◆ INSTRUCTIONS TO FOLLOW ◆
Your result should be the lines holding the word "Gianluca", copied from the entries below.

►

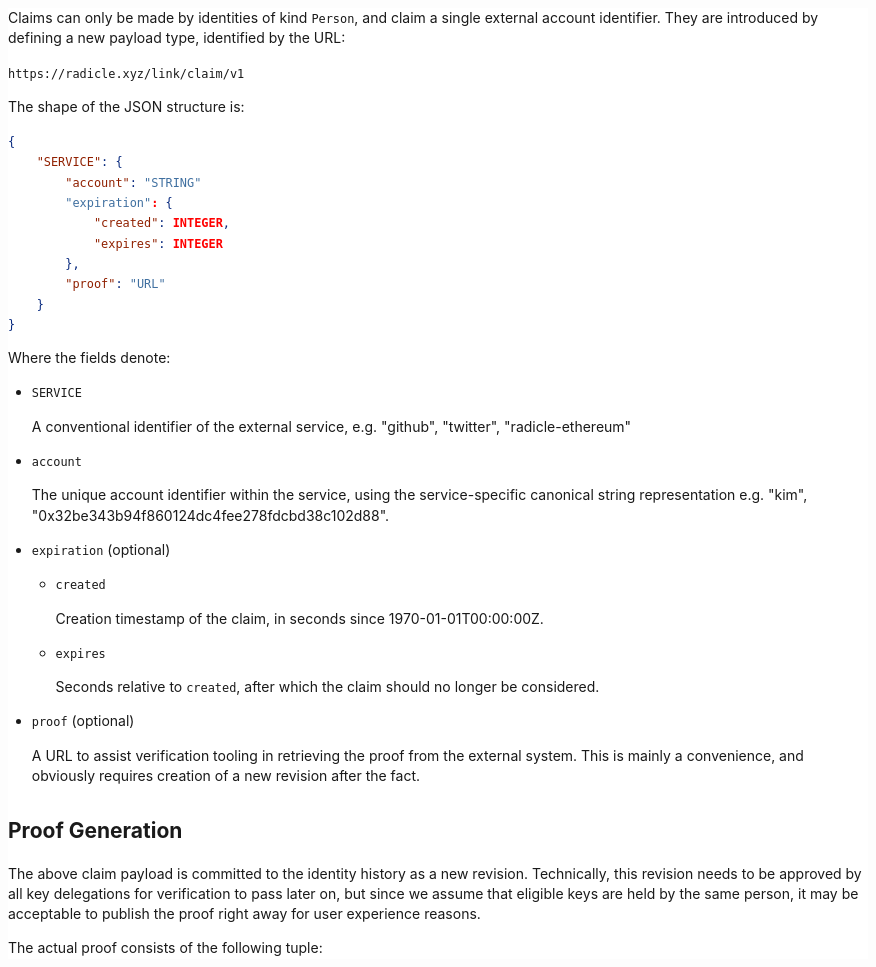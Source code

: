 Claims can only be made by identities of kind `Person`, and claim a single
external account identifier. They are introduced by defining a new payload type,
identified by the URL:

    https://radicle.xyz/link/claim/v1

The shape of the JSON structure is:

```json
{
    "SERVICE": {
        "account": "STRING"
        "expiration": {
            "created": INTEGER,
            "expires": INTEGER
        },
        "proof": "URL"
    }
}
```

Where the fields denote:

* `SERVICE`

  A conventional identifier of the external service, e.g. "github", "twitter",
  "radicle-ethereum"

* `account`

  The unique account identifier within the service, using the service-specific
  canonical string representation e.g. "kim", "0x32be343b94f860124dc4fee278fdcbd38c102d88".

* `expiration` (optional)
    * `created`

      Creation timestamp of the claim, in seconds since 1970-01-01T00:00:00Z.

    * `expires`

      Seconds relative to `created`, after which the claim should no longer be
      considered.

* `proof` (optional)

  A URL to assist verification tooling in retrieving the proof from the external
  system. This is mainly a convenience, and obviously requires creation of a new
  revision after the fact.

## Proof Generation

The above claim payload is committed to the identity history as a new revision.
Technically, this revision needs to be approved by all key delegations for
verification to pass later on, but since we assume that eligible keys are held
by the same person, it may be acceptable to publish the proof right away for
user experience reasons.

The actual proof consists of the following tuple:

◄
►

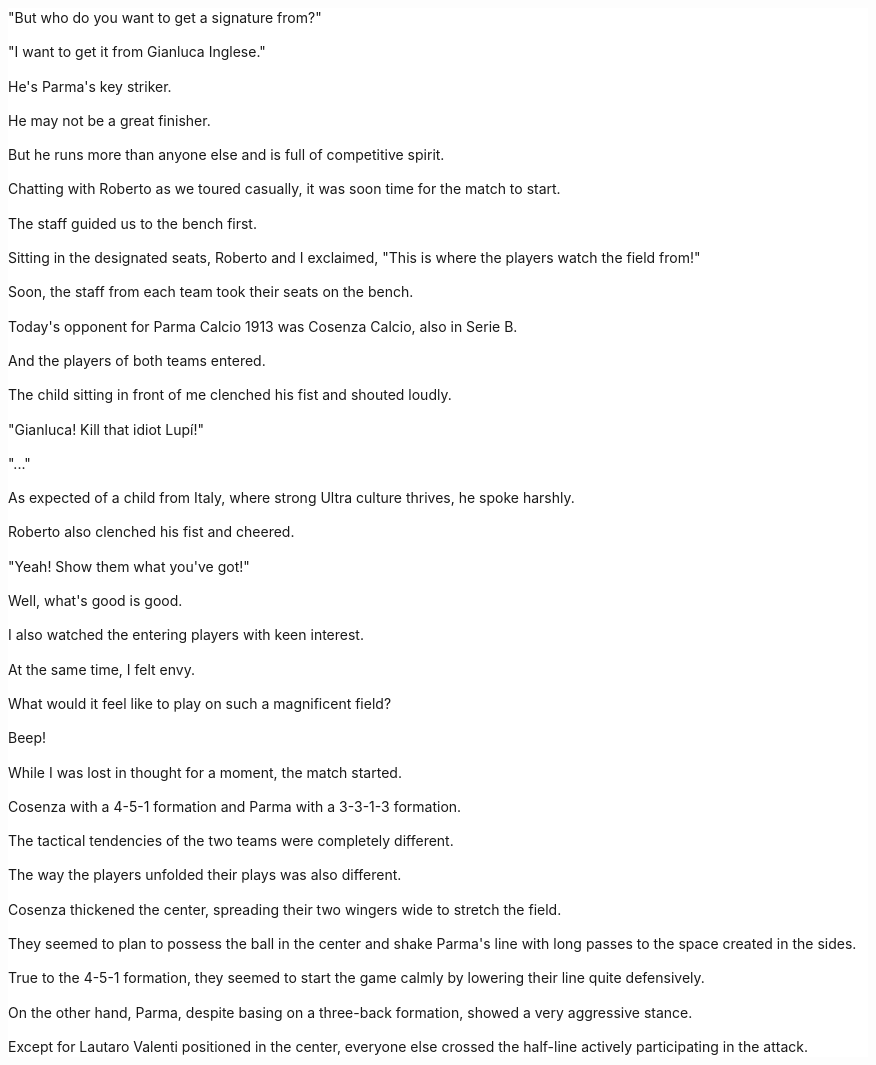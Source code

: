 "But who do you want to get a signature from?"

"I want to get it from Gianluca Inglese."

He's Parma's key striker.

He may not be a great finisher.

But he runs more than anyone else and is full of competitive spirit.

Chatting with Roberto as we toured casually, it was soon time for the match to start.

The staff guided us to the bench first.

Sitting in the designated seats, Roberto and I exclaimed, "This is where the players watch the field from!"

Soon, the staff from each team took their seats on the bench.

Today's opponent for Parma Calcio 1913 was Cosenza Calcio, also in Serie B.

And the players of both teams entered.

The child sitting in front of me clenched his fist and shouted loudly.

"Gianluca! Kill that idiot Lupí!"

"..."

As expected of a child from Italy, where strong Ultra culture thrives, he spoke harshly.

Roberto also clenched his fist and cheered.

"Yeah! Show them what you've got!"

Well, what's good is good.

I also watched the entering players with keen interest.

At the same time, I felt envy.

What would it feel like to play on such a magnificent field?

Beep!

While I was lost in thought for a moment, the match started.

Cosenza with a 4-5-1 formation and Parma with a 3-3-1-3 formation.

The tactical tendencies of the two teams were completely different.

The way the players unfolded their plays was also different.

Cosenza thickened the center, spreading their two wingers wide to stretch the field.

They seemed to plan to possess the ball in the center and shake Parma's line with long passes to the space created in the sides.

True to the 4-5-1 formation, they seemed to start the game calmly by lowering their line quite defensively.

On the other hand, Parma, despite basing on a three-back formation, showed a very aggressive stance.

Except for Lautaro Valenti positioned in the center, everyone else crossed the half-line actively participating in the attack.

◄
►

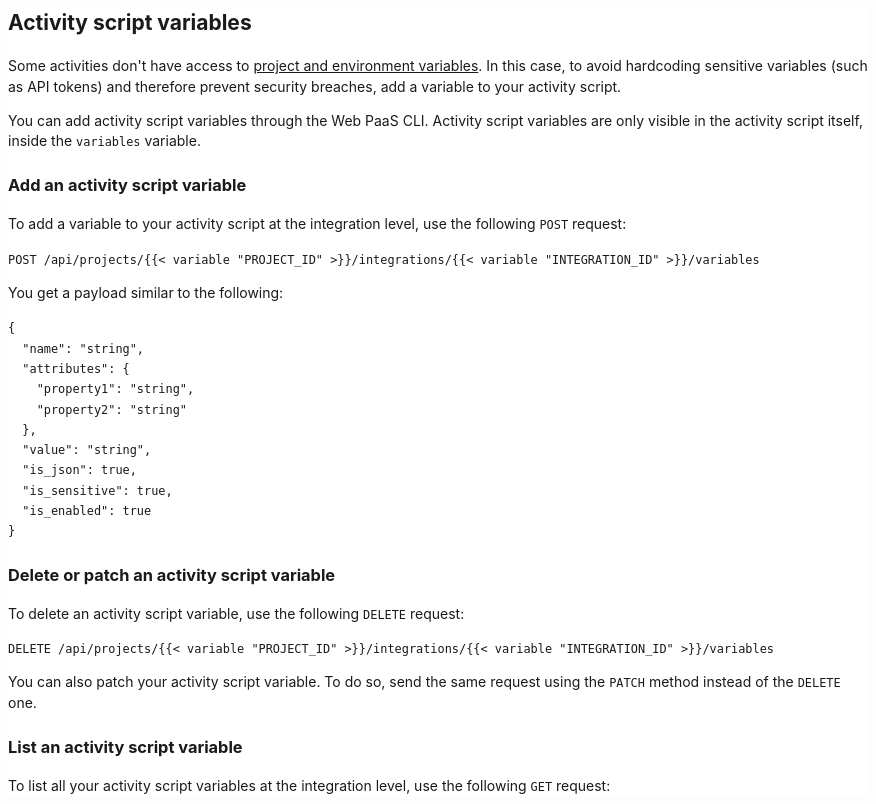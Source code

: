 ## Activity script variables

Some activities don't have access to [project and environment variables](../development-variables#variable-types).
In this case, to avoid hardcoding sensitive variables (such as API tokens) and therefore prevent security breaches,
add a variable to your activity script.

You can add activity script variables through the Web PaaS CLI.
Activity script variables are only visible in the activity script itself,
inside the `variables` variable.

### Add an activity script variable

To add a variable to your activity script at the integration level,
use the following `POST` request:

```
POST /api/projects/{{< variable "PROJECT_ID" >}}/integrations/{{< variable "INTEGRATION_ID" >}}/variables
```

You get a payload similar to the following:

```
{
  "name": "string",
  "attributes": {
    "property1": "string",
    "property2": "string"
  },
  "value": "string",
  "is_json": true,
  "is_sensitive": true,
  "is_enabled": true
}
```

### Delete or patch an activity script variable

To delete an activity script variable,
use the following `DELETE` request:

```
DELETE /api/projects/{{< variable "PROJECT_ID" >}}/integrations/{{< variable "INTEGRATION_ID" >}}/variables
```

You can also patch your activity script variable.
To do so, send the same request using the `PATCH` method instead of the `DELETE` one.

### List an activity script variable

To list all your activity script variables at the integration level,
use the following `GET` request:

◄

◆ RESULT BELOW ◆
"I want to get it from Gianluca Inglese."
"Gianluca! Kill that idiot Lupí!"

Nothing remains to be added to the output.